Third, inter ocular pressure and fuzzy logic are applied. Increased IOP may damage the optic nerve and be responsible for visual loss. By using a set of fuzzy “IF-THEN” rules, a decision can be make as to whether a patient has glaucoma or not. For example,28,29,31

1.IF both the IOP and the Abnormal visual field test scores are “High,” THEN the Risk is “High”;

2.IF IOP is “High,” and the Abnormal visual field test scores are low, THEN the Risk is “Moderate”;

3.IF Family history is “Bad,” Age is “Old,” and the Abnormal visual field test scores are “High,” THEN the Risk is “High”;

4.IF Family history is “Bad,” Diabetes is “High,” and Abnormal visual field test scores are “High,” THEN the Risk is “High.”

This system is cost effective and appropriate for detecting early-stage glaucoma.

3.4.3.2. Computational system using different classifiers

The computational system for diagnosing glaucoma performs as it does when diagnosing diabetic retinopathy and cataracts.

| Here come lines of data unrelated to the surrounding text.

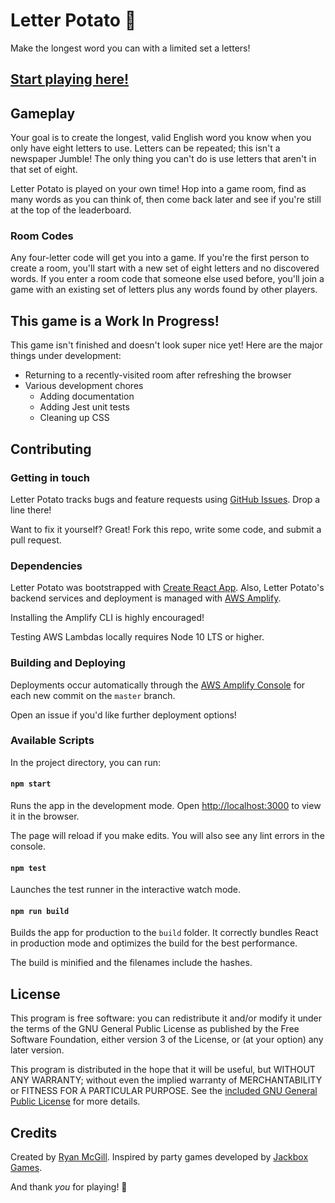# Letter Potato 🥔

Make the longest word you can with a limited set a letters!

## [**Start playing here!**](https://master.d1q0ulek6zddn4.amplifyapp.com/)

## Gameplay

Your goal is to create the longest, valid English word you know when you only have
eight letters to use. Letters can be repeated; this isn't a newspaper Jumble! The
only thing you can't do is use letters that aren't in that set of eight.

Letter Potato is played on your own time! Hop into a game room, find as many words
as you can think of, then come back later and see if you're still at the top of the
leaderboard.

### Room Codes

Any four-letter code will get you into a game. If you're the first person to
create a room, you'll start with a new set of eight letters and no discovered words.
If you enter a room code that someone else used before, you'll join a game with an
existing set of letters plus any words found by other players.

## This game is a Work In Progress!

This game isn't finished and doesn't look super nice yet!
Here are the major things under development:
* Returning to a recently-visited room after refreshing the browser
* Various development chores
    * Adding documentation
    * Adding Jest unit tests
    * Cleaning up CSS

## Contributing

### Getting in touch
Letter Potato tracks bugs and feature requests using [GitHub Issues](https://github.com/rydash/letter-potato/issues). Drop a line there!

Want to fix it yourself? Great! Fork this repo, write some code, and submit a pull request.

### Dependencies

Letter Potato was bootstrapped with [Create React App](https://github.com/facebook/create-react-app).
Also, Letter Potato's backend services and deployment is managed with [AWS Amplify](https://aws-amplify.github.io/docs/).

Installing the Amplify CLI is highly encouraged!

Testing AWS Lambdas locally requires Node 10 LTS or higher.

### Building and Deploying

Deployments occur automatically through the [AWS Amplify Console](https://console.aws.amazon.com/amplify/home) for each new commit on the `master` branch.

Open an issue if you'd like further deployment options!

### Available Scripts

In the project directory, you can run:

#### `npm start`

Runs the app in the development mode.
Open [http://localhost:3000](http://localhost:3000) to view it in the browser.

The page will reload if you make edits.
You will also see any lint errors in the console.

#### `npm test`

Launches the test runner in the interactive watch mode.

#### `npm run build`

Builds the app for production to the `build` folder.
It correctly bundles React in production mode and optimizes the build for the best performance.

The build is minified and the filenames include the hashes.

## License
This program is free software: you can redistribute it and/or modify
it under the terms of the GNU General Public License as published by
the Free Software Foundation, either version 3 of the License, or
(at your option) any later version.

This program is distributed in the hope that it will be useful,
but WITHOUT ANY WARRANTY; without even the implied warranty of
MERCHANTABILITY or FITNESS FOR A PARTICULAR PURPOSE. See the
[included GNU General Public License](./LICENSE.md) for more details.

## Credits
Created by [Ryan McGill](mailto:ryanalanmcgill+letterpotato@gmail.com). Inspired by party games developed by [Jackbox Games](https://jackboxgames.com/games/).

And thank _you_ for playing! 🌈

Figure 3.11 reiterates these steps.

3.4.4.Computational Decision Support System: Blepharitis, Rosacea, Sjögren, and Dry Eyes

Blepharitis is an eye disease similar to dry eye that is caused by inflammation in the eyelid margins. The inflammation causes eye redness, itching, and irritation. Dry eye is caused by decreased tear production or increased tear film evaporation.32,33 The symptoms, itchy, tired, painful, and red eyes, are similar to those caused by blepharitis. However, treatment for dry eye and blepharitis may differ. Thus, it is important for clinicians to differentiate between the diseases.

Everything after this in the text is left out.